START The input

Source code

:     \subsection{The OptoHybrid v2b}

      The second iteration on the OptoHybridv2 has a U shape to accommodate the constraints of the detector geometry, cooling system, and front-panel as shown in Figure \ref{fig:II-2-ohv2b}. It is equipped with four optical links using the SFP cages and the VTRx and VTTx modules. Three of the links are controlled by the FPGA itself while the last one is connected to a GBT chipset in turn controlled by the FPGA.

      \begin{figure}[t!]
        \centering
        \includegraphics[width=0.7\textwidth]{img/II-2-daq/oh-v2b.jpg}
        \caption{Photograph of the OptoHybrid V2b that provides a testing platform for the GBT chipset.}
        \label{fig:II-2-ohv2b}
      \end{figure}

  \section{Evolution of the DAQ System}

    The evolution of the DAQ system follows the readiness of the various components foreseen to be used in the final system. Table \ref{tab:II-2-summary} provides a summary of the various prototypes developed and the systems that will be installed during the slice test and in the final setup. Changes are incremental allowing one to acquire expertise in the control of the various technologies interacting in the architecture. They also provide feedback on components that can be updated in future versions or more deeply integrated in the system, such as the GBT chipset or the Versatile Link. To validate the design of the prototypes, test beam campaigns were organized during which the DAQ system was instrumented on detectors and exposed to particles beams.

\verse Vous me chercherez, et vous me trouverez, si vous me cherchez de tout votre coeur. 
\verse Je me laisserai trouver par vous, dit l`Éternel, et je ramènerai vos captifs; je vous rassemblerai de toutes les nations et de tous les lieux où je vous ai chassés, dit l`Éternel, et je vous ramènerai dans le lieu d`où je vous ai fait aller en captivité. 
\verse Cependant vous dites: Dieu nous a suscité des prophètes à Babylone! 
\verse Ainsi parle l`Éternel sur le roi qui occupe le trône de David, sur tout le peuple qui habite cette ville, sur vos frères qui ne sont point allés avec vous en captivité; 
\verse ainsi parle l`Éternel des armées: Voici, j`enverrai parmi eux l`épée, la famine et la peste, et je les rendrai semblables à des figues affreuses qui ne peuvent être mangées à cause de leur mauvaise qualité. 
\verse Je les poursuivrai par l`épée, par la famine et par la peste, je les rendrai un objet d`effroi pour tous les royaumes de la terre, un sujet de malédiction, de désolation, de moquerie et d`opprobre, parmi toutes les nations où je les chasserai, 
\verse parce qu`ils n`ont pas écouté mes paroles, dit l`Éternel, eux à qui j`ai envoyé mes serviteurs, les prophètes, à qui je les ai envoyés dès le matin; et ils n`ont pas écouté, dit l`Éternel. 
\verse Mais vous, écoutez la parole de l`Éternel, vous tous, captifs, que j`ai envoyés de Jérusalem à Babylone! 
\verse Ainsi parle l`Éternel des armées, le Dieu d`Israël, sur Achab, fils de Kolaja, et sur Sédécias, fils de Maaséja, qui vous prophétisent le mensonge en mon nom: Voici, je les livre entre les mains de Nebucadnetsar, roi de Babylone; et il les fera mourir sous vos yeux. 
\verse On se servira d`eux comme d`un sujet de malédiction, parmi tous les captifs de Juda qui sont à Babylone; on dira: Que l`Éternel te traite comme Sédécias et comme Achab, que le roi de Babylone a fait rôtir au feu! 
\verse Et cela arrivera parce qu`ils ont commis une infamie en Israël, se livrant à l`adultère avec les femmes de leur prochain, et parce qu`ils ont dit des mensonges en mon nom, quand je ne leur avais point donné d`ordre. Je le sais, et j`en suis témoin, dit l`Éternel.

END The input

Each line of the data that holds "Voici" should be copied.

\verse ainsi parle l`Éternel des armées: Voici, j`enverrai parmi eux l`épée, la famine et la peste, et je les rendrai semblables à des figues affreuses qui ne peuvent être mangées à cause de leur mauvaise qualité. 
\verse Ainsi parle l`Éternel des armées, le Dieu d`Israël, sur Achab, fils de Kolaja, et sur Sédécias, fils de Maaséja, qui vous prophétisent le mensonge en mon nom: Voici, je les livre entre les mains de Nebucadnetsar, roi de Babylone; et il les fera mourir sous vos yeux. 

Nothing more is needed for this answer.